L’altra figlia oggi è venuta ad abbracciarmi di sua spontanea volontà. Senza dirmi nulla, mi ha guardata negli occhi ed è rimasta immobile a osservarmi. Non mi riconosce più, lo so. Devo essermi trasformata tanto sia fisicamente che psicologicamente. Mi sente lontana. E ha ragione. Non ho tempo per lei. Ho l’impressione che possa cavarsela da sola, anche se non è così. Ma proprio non me ne resta tempo per lei. Un giorno, spero, capirà. Un giorno, spero, le spiegherò tutto e cercherò di recuperare il tempo che, mio malgrado, le ho negato.
Ma il tempo andato, non ce lo restituisce nessuno.
C’è un silenzio assordante in casa. Sono tutti fuori. Io sono sola con lui. Ha lo sguardo fisso sul soffitto. Non so se sperare che stia pensando o che sia già in un territorio scevro da sensibilità. Deve essere dura quella vita. Fermo, lì immobile, in solitudine, senza poter parlare, poter “essere”. Piango, in silenzio, ovviamente.
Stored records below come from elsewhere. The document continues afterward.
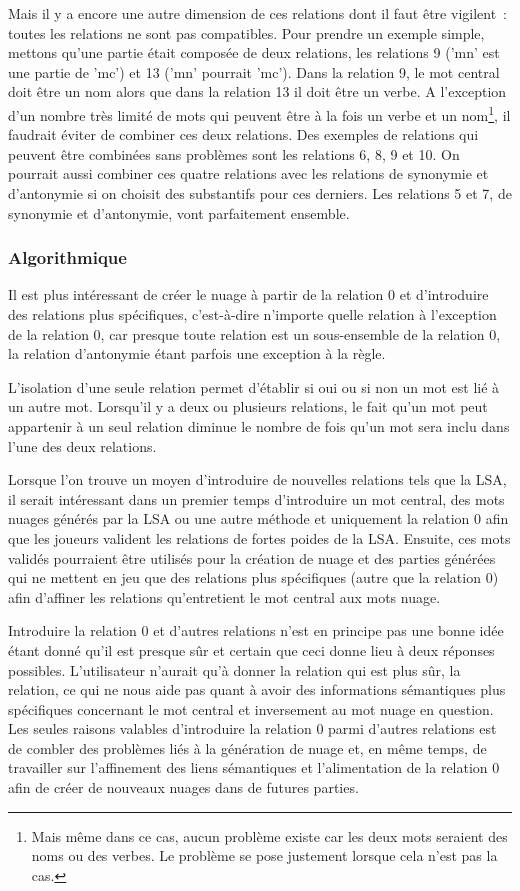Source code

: \documentclass[a4paper,11pt,french]{article}
\begin{document}
Mais il y a encore une autre dimension de ces relations dont il faut être vigilent~: toutes les relations ne sont pas compatibles. Pour prendre un exemple simple, mettons qu'une partie était composée de deux relations, les relations 9 ('mn' est une partie de 'mc') et 13 ('mn' pourrait 'mc'). Dans la relation 9, le mot central doit être un nom alors que dans la relation 13 il doit être un verbe. A l'exception d'un nombre très limité de mots qui peuvent être à la fois un verbe et un nom\footnote{Mais même dans ce cas, aucun problème existe car les deux mots seraient des noms ou des verbes. Le problème se pose justement lorsque cela n'est pas la cas.}, il faudrait éviter de combiner ces deux relations. Des exemples de relations qui peuvent être combinées sans problèmes sont les relations 6, 8, 9 et 10. On pourrait aussi combiner ces quatre relations avec les relations de synonymie et d'antonymie si on choisit des substantifs pour ces derniers. Les relations 5 et 7, de synonymie et d'antonymie, vont parfaitement ensemble.


\subsubsection{Algorithmique}

Il est plus intéressant de créer le nuage à partir de la relation 0 et d'introduire des relations plus spécifiques, c'est-à-dire n'importe quelle relation à l'exception de la relation 0, car presque toute relation est un sous-ensemble de la relation 0, la relation d'antonymie étant parfois une exception à la règle. 

L'isolation d'une seule relation permet d'établir si oui ou si non un mot est lié à un autre mot. Lorsqu'il y a deux ou plusieurs relations, le fait qu'un mot peut appartenir à un seul relation diminue le nombre de fois qu'un mot sera inclu dans l'une des deux relations. 

Lorsque l'on trouve un moyen d'introduire de nouvelles relations tels que la LSA, il serait intéressant dans un premier temps d'introduire un mot central, des mots nuages générés par la LSA ou une autre méthode et uniquement la relation 0 afin que les joueurs valident les relations de fortes poides de la LSA. Ensuite, ces mots validés pourraient être utilisés pour la création de nuage et des parties générées qui ne mettent en jeu que des relations plus spécifiques (autre que la relation 0) afin d'affiner les relations qu'entretient le mot central aux mots nuage.  

Introduire la relation 0 et d'autres relations n'est en principe pas une bonne idée étant donné qu'il est presque sûr et certain que ceci donne lieu à deux réponses possibles. L'utilisateur n'aurait qu'à donner la relation qui est plus sûr, la relation, ce qui ne nous aide pas quant à avoir des informations sémantiques plus spécifiques concernant le mot central et inversement au mot nuage en question. Les seules raisons valables d'introduire la relation 0 parmi d'autres relations est de combler des problèmes liés à la génération de nuage et, en même temps, de travailler sur l'affinement des liens sémantiques et l'alimentation de la relation 0 afin de créer de nouveaux nuages dans de futures parties.   
\end{document}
E metto su una canzone dei Tiro Mancino che piaceva tanto a entrambi. E mi illudo di fargli piacere, di fargli sentire la mia vicinanza, di trasmettergli la sensazione che non è solo, che io sono con lui e non lo lascerò mai.
Chi sono? Una caregiver. La caregiver di un bimbo raro. Di un bimbo con malattia rara. Ma ancor prima, sono una mamma. Sì, puoi dirlo: una mamma “rara”. Sai, si può essere “rari” in diversi modi. A me è toccato questo.
Dedicato a me. Dedicato a tutte le mamme rare. Ciao Francesco! Eleonora, recuperiamo gli abbracci che non ti ho dato e le carezze che non ti ho fatto?